Flexible Aqueous Rechargeable Metal-ion Batteries for Wearable Applications


Student thesis: Doctoral Thesis

View graph of relations



Awarding Institution
Award date28 Aug 2019


Flexible and wearable electronics are in explosive growth recently and considerable attention has been drawn to the corresponding indispensable energy storage devices. These electronics will bring significant change to human lifestyle due to the infinite possibilities they could offer, and high-tech companies have demonstrated how cutting-edge discoveries could be translated into real world. However, current commercially-available energy storage systems are intrinsically rigid because of their traditional stacking and packaging methods, which is a poor fit for wearable applications, thus having become a bottleneck for the further development of wearable electronics. Therefore, energy storage devices with high flexibility, superior durability, intrinsic safety, as well as good electrochemical performances are urgently desired in terms of boosting the practical applications of wearable electronics.

Lithium-ion batteries (LIBs) have long been commercialized and are believed to be one of the most promising candidates to power various electronics due to their high energy density. While they suffer from the risks of fires and explosions because of the employment of toxic and flammable organic electrolytes, especially when they are being used under pressure and deformations. To address these issues, we first report an aqueous lithium-ion battery (ALIB) based on carbon cloth substrates and polyvinyl alcohol-LiNO3 gel polymer electrolyte. With suppressed dissolution of LiV3O8 (LVO) anode, improved charge transfer resistance and buffered volume change during cycling by polypyrrole coating, the as-assembled LVO-based ALIB exhibits one of the best ever-reported cycle performances in aqueous electrolyte, retaining 98.7% and 79.8% of its capacity at 0.5 A g-1 after 100 and 500 cycles, respectively. It also demonstrates exceptional flexibility to sustain various deformations including bending, squeezing, twisting and folding because of the solid-state design. Moreover, the ALIB can be tailored into any desired shapes, and even be punched penetrative holes, exhibiting excellent safety. Thus, the creation of numerous tiny through-holes across the whole ALIB body is testified feasible, and a designed breathability catering to the demand of comfortability in wearable devices is thus realized.

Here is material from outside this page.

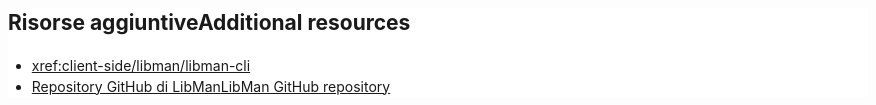 ## <a name="additional-resources"></a><span data-ttu-id="a3432-253">Risorse aggiuntive</span><span class="sxs-lookup"><span data-stu-id="a3432-253">Additional resources</span></span>

* <xref:client-side/libman/libman-cli>
* [<span data-ttu-id="a3432-254">Repository GitHub di LibMan</span><span class="sxs-lookup"><span data-stu-id="a3432-254">LibMan GitHub repository</span></span>](https://github.com/aspnet/LibraryManager)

Meanwhile, to facilitate the practical application of flexible energy storage devices, mechanical durability should be considered, which includes stability against dynamic mechanical stimuli as well as device-level toughness to ensure long-term usability. We present a mechanically durable zinc-ion battery based on a zinc anode, a MnO2 cathode, and a dual-crosslinked hydrogel electrolyte without the usage of separator. Compared to monovalent ALIB, this divalent aqueous zinc-ion battery (AZIB) system appears to be a more advantageous choice for wearable applications due to the intrinsic high capacity, high abundance, and low cost of zinc anode. The as-fabricated AZIB shows good electrochemical performances including a high specific capacity of 300.4 mAh g-1 at 0.11 A g-1 and 82% capacity retention after 500 charge-discharge cycles at 0.88 A g-1. Due to the effective energy dissipation of the hydrogel, the as-fabricated battery maintains a stable energy output when being dynamically deformed under severe mechanical stimuli. It can be vastly deformed into various shapes without electrochemical performance decay, showing excellent flexibility. It also exhibits super toughness that can endure two days’ treading pressure and survive 20 times of random run-over by cars on road. These demonstrations reveal its outstanding mechanical stability and durability, suggesting great potential in truly flexible and wearable applications.

Finally, to benefit the energy density and consistent power supply of wearable electronics, we develop a flexible aqueous zinc hybrid battery with flat and high-voltage discharge plateau. The employment of highly-concentrated electrolyte and hierarchically-structured lithium ion-intercalative LiVPO4F cathode enables a consistent discharge plateau of 1.9 V and a specific capacity of 146.9 mAh g-1, which contributes to an energy density of 235.6 Wh kg-1 at the power density of 320.8 W kg-1, having outperformed most reported ZIBs. This zinc hybrid battery can be integrated into various flexible devices as powerful energy supply by utilizing a highly-concentrated electrolyte-based hydrogel. The idea of designing such hybrid battery system offers a new strategy for developing high-voltage and high-energy aqueous batteries for wearable electronics.

In summary, various aqueous metal-ion battery systems with high flexibility, absolute safety, exceptional durability, and outstanding energy output capability are developed and comprehensively studied in this thesis, targeting at practical applications of wearable electronics. It is believed that the studies and strategies presented in the thesis can shed light on the design of flexible energy storage systems for future wearable electronics.